Multimodal in vivo imaging of vasculature, vascular permeability, integrin expression and blood flow in an orthotopic 4T1 mammary tumor in mouse. (a) Following nCE-μCT, FMT (after injection of integrin-targeting probe), and standard perfusion CT of the same animal with a mammary tumor, the angiogram (28 μm resolution) was overlaid with the map of vascular permeability, a map of integrin expression (FMT imaging), and a map of tumor blood flow (perfusion CT). Correlations were assessed between (b) vascular permeability and integrin expression, (c) vascular permeability and blood flow, and (d) blood flow and integrin expression. Error bars indicate standard error of the mean value of the measurement within each ROI (n=1 animal).

Figure 5

Dependence of liposome extravasation into tumors on the liposome size and blood flow on a region-by-region basis. (a) The intratumoral deposition of the different liposome classes (i.e. different sizes, targeted or non-targeted) was measured in an orthotopic mouse mammary tumor (4T1) using fluorescence molecular tomography (FMT). To image all four liposome classes in the same tumors, distinct NIR fluorophores were used to distinguish each class of liposome inside the tumor. A representative FMT image is shown as an example. (b) The size distribution of three different liposome classes (30, 65 and 100 nm) as measured by dynamic light scattering. (c) The intratumoral deposition of liposomes with the 3 different sizes is shown as a function of regional blood flow in tumors. Following tumor blood flow mapping using perfusion CT, the tumor deposition of the three different liposome classes (30, 65 and 100 nm) was non-invasively measured using FMT imaging at 24 h after injection. The injection dose of each liposome class contained an equal number of particles. The deposition was normalized to the fractional blood volume (fBV) of each region.

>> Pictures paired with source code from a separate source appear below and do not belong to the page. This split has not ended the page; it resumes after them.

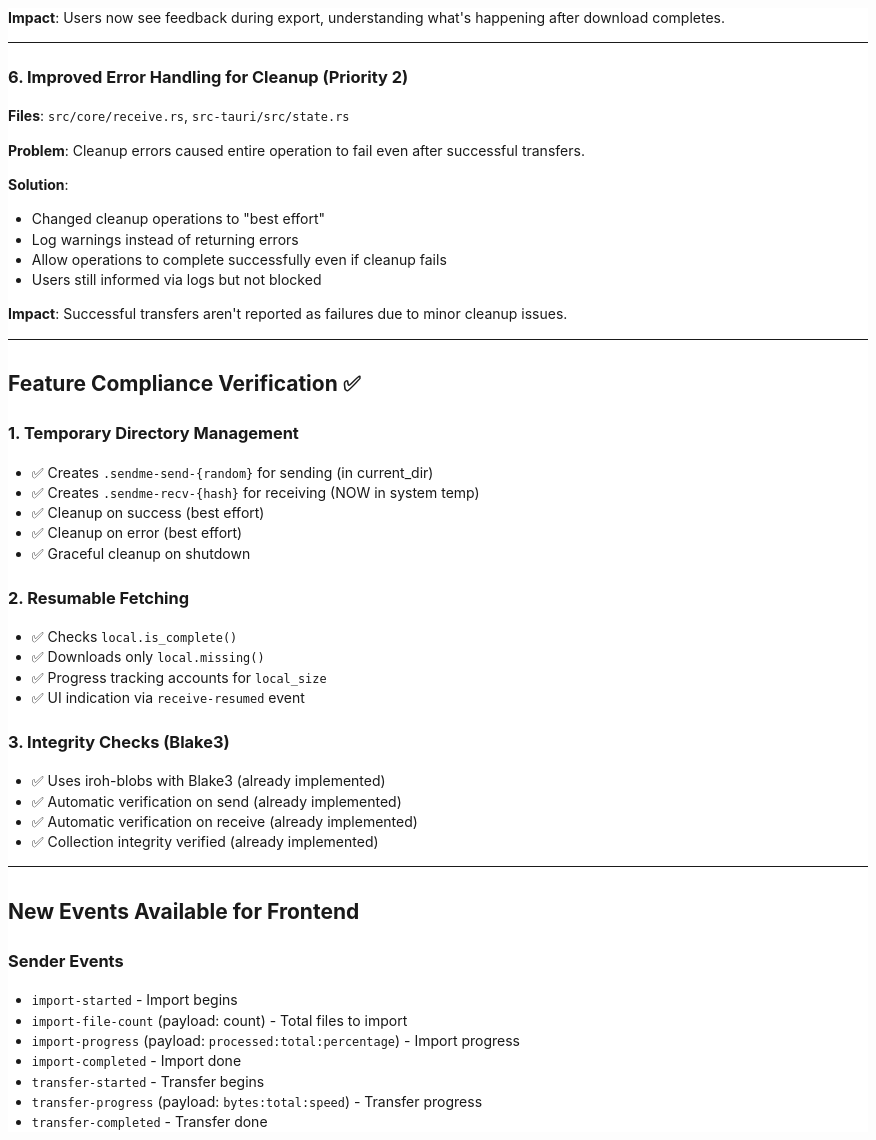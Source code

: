**Impact**: Users now see feedback during export, understanding what's happening after download completes.

---

### 6. Improved Error Handling for Cleanup (Priority 2)

**Files**: `src/core/receive.rs`, `src-tauri/src/state.rs`

**Problem**: Cleanup errors caused entire operation to fail even after successful transfers.

**Solution**:
- Changed cleanup operations to "best effort"
- Log warnings instead of returning errors
- Allow operations to complete successfully even if cleanup fails
- Users still informed via logs but not blocked

**Impact**: Successful transfers aren't reported as failures due to minor cleanup issues.

---

## Feature Compliance Verification ✅

### 1. Temporary Directory Management
- ✅ Creates `.sendme-send-{random}` for sending (in current_dir)
- ✅ Creates `.sendme-recv-{hash}` for receiving (NOW in system temp)
- ✅ Cleanup on success (best effort)
- ✅ Cleanup on error (best effort)
- ✅ Graceful cleanup on shutdown

### 2. Resumable Fetching
- ✅ Checks `local.is_complete()`
- ✅ Downloads only `local.missing()`
- ✅ Progress tracking accounts for `local_size`
- ✅ UI indication via `receive-resumed` event

### 3. Integrity Checks (Blake3)
- ✅ Uses iroh-blobs with Blake3 (already implemented)
- ✅ Automatic verification on send (already implemented)
- ✅ Automatic verification on receive (already implemented)
- ✅ Collection integrity verified (already implemented)

---

## New Events Available for Frontend

### Sender Events
- `import-started` - Import begins
- `import-file-count` (payload: count) - Total files to import
- `import-progress` (payload: `processed:total:percentage`) - Import progress
- `import-completed` - Import done
- `transfer-started` - Transfer begins
- `transfer-progress` (payload: `bytes:total:speed`) - Transfer progress
- `transfer-completed` - Transfer done
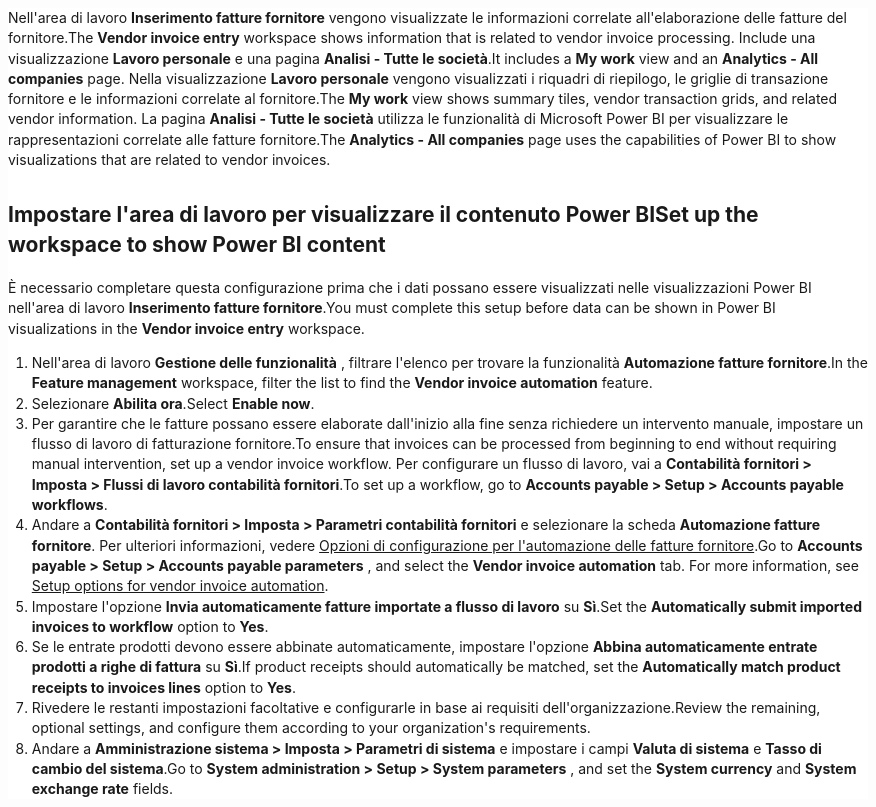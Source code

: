 <span data-ttu-id="b2f38-107">Nell'area di lavoro **Inserimento fatture fornitore** vengono visualizzate le informazioni correlate all'elaborazione delle fatture del fornitore.</span><span class="sxs-lookup"><span data-stu-id="b2f38-107">The **Vendor invoice entry** workspace shows information that is related to vendor invoice processing.</span></span> <span data-ttu-id="b2f38-108">Include una visualizzazione **Lavoro personale** e una pagina **Analisi - Tutte le società**.</span><span class="sxs-lookup"><span data-stu-id="b2f38-108">It includes a **My work** view and an **Analytics - All companies** page.</span></span> <span data-ttu-id="b2f38-109">Nella visualizzazione **Lavoro personale** vengono visualizzati i riquadri di riepilogo, le griglie di transazione fornitore e le informazioni correlate al fornitore.</span><span class="sxs-lookup"><span data-stu-id="b2f38-109">The **My work** view shows summary tiles, vendor transaction grids, and related vendor information.</span></span> <span data-ttu-id="b2f38-110">La pagina **Analisi - Tutte le società** utilizza le funzionalità di Microsoft Power BI per visualizzare le rappresentazioni correlate alle fatture fornitore.</span><span class="sxs-lookup"><span data-stu-id="b2f38-110">The **Analytics - All companies** page uses the capabilities of Power BI to show visualizations that are related to vendor invoices.</span></span>

## <a name="set-up-the-workspace-to-show-power-bi-content"></a><span data-ttu-id="b2f38-111">Impostare l'area di lavoro per visualizzare il contenuto Power BI</span><span class="sxs-lookup"><span data-stu-id="b2f38-111">Set up the workspace to show Power BI content</span></span>

<span data-ttu-id="b2f38-112">È necessario completare questa configurazione prima che i dati possano essere visualizzati nelle visualizzazioni Power BI nell'area di lavoro **Inserimento fatture fornitore**.</span><span class="sxs-lookup"><span data-stu-id="b2f38-112">You must complete this setup before data can be shown in Power BI visualizations in the **Vendor invoice entry** workspace.</span></span>

1. <span data-ttu-id="b2f38-113">Nell'area di lavoro **Gestione delle funzionalità** , filtrare l'elenco per trovare la funzionalità **Automazione fatture fornitore**.</span><span class="sxs-lookup"><span data-stu-id="b2f38-113">In the **Feature management** workspace, filter the list to find the **Vendor invoice automation** feature.</span></span>
3. <span data-ttu-id="b2f38-114">Selezionare **Abilita ora**.</span><span class="sxs-lookup"><span data-stu-id="b2f38-114">Select **Enable now**.</span></span>
4. <span data-ttu-id="b2f38-115">Per garantire che le fatture possano essere elaborate dall'inizio alla fine senza richiedere un intervento manuale, impostare un flusso di lavoro di fatturazione fornitore.</span><span class="sxs-lookup"><span data-stu-id="b2f38-115">To ensure that invoices can be processed from beginning to end without requiring manual intervention, set up a vendor invoice workflow.</span></span> <span data-ttu-id="b2f38-116">Per configurare un flusso di lavoro, vai a **Contabilità fornitori \> Imposta \> Flussi di lavoro contabilità fornitori**.</span><span class="sxs-lookup"><span data-stu-id="b2f38-116">To set up a workflow, go to **Accounts payable \> Setup \> Accounts payable workflows**.</span></span>
5. <span data-ttu-id="b2f38-117">Andare a **Contabilità fornitori \> Imposta \> Parametri contabilità fornitori** e selezionare la scheda **Automazione fatture fornitore**. Per ulteriori informazioni, vedere [Opzioni di configurazione per l'automazione delle fatture fornitore](vnd-invoice-set-up-options.md).</span><span class="sxs-lookup"><span data-stu-id="b2f38-117">Go to **Accounts payable \> Setup \> Accounts payable parameters** , and select the **Vendor invoice automation** tab. For more information, see [Setup options for vendor invoice automation](vnd-invoice-set-up-options.md).</span></span>
6. <span data-ttu-id="b2f38-118">Impostare l'opzione **Invia automaticamente fatture importate a flusso di lavoro** su **Sì**.</span><span class="sxs-lookup"><span data-stu-id="b2f38-118">Set the **Automatically submit imported invoices to workflow** option to **Yes**.</span></span>
7. <span data-ttu-id="b2f38-119">Se le entrate prodotti devono essere abbinate automaticamente, impostare l'opzione **Abbina automaticamente entrate prodotti a righe di fattura** su **Sì**.</span><span class="sxs-lookup"><span data-stu-id="b2f38-119">If product receipts should automatically be matched, set the **Automatically match product receipts to invoices lines** option to **Yes**.</span></span>
8. <span data-ttu-id="b2f38-120">Rivedere le restanti impostazioni facoltative e configurarle in base ai requisiti dell'organizzazione.</span><span class="sxs-lookup"><span data-stu-id="b2f38-120">Review the remaining, optional settings, and configure them according to your organization's requirements.</span></span>
9. <span data-ttu-id="b2f38-121">Andare a **Amministrazione sistema \> Imposta \> Parametri di sistema** e impostare i campi **Valuta di sistema** e **Tasso di cambio del sistema**.</span><span class="sxs-lookup"><span data-stu-id="b2f38-121">Go to **System administration \> Setup \> System parameters** , and set the **System currency** and **System exchange rate** fields.</span></span>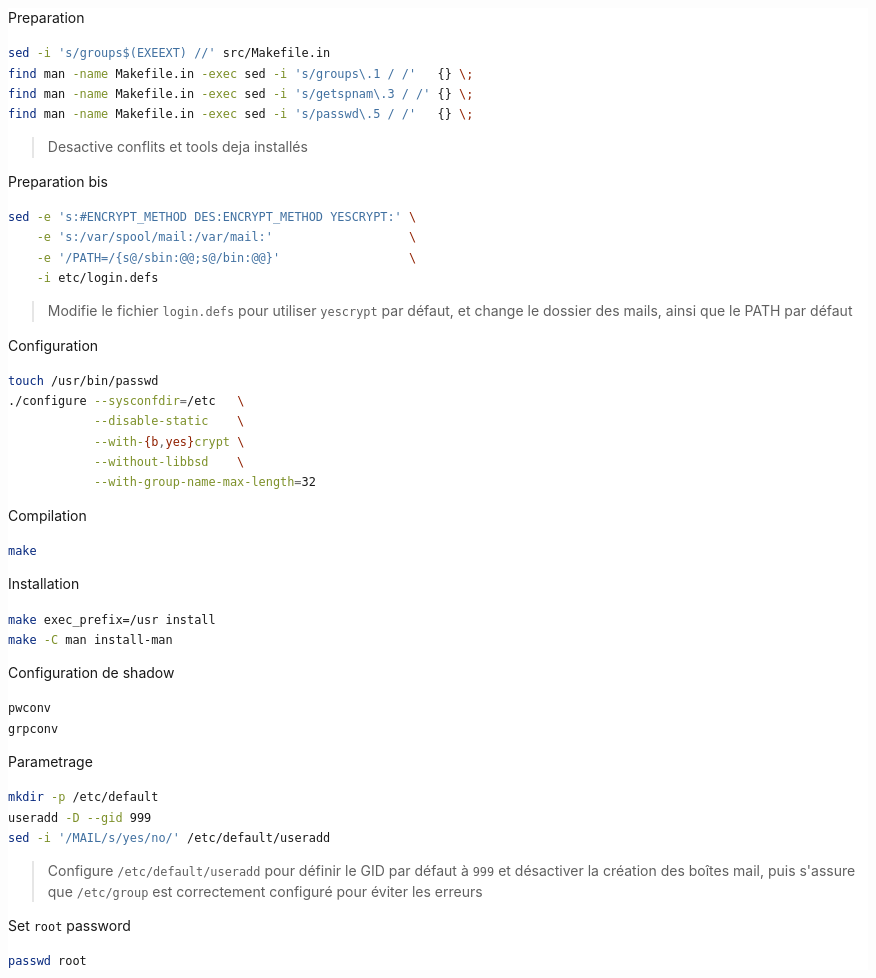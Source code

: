 Preparation
```bash
sed -i 's/groups$(EXEEXT) //' src/Makefile.in
find man -name Makefile.in -exec sed -i 's/groups\.1 / /'   {} \;
find man -name Makefile.in -exec sed -i 's/getspnam\.3 / /' {} \;
find man -name Makefile.in -exec sed -i 's/passwd\.5 / /'   {} \;
```
> Desactive conflits et tools deja installés

Preparation bis
```bash
sed -e 's:#ENCRYPT_METHOD DES:ENCRYPT_METHOD YESCRYPT:' \
    -e 's:/var/spool/mail:/var/mail:'                   \
    -e '/PATH=/{s@/sbin:@@;s@/bin:@@}'                  \
    -i etc/login.defs
```
> Modifie le fichier `login.defs` pour utiliser `yescrypt` par défaut, et change le dossier des mails, ainsi que le PATH par défaut

Configuration
```bash
touch /usr/bin/passwd
./configure --sysconfdir=/etc   \
            --disable-static    \
            --with-{b,yes}crypt \
            --without-libbsd    \
            --with-group-name-max-length=32
```

Compilation
```bash
make
```

Installation
```bash
make exec_prefix=/usr install
make -C man install-man
```

Configuration de shadow
```bash
pwconv
grpconv
```

Parametrage
```bash
mkdir -p /etc/default
useradd -D --gid 999
sed -i '/MAIL/s/yes/no/' /etc/default/useradd
```
> Configure `/etc/default/useradd` pour définir le GID par défaut à `999` et désactiver la création des boîtes mail, puis s'assure que `/etc/group` est correctement configuré pour éviter les erreurs

Set `root` password
```bash
passwd root
```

The data of blood flow and liposome deposition is presented as mean ± SD in a given 3D ROI (n=5 animals; 5–6 tumor regions (flow zones) per animal per liposome class). The scale of the y-axis is logarithmic.

Figure 6

Dependence of liposome extravasation into tumors on the liposome size, active targeting towards the EGF receptor, and blood flow on a region-by-region basis. (a) Following tumor blood flow mapping using perfusion CT, the intratumoral deposition of four different liposome classes (30 and 100 nm with or without EGFR-targeting ligands) was quantitatively measured in the orthotopic mouse (4T1) mammary tumor using FMT imaging at 24 h after injection. To image all four liposome classes in the same tumors, distinct NIR fluorophores were used to distinguish each class of liposome inside the tumor. The intratumoral deposition of liposomes is shown as a function of regional blood flow in tumors. (b) Comparison of the four liposome classes is shown at two different time points (i.e. 14 and 24 h after injection). The deposition was normalized to the fractional blood volume (fBV) of each region. The data of blood flow and liposome deposition is presented as mean ± SD in a given 3D ROI (n=5 animals; 5–6 tumor regions (flow zones) per animal per liposome class). The scale of the y-axis is logarithmic.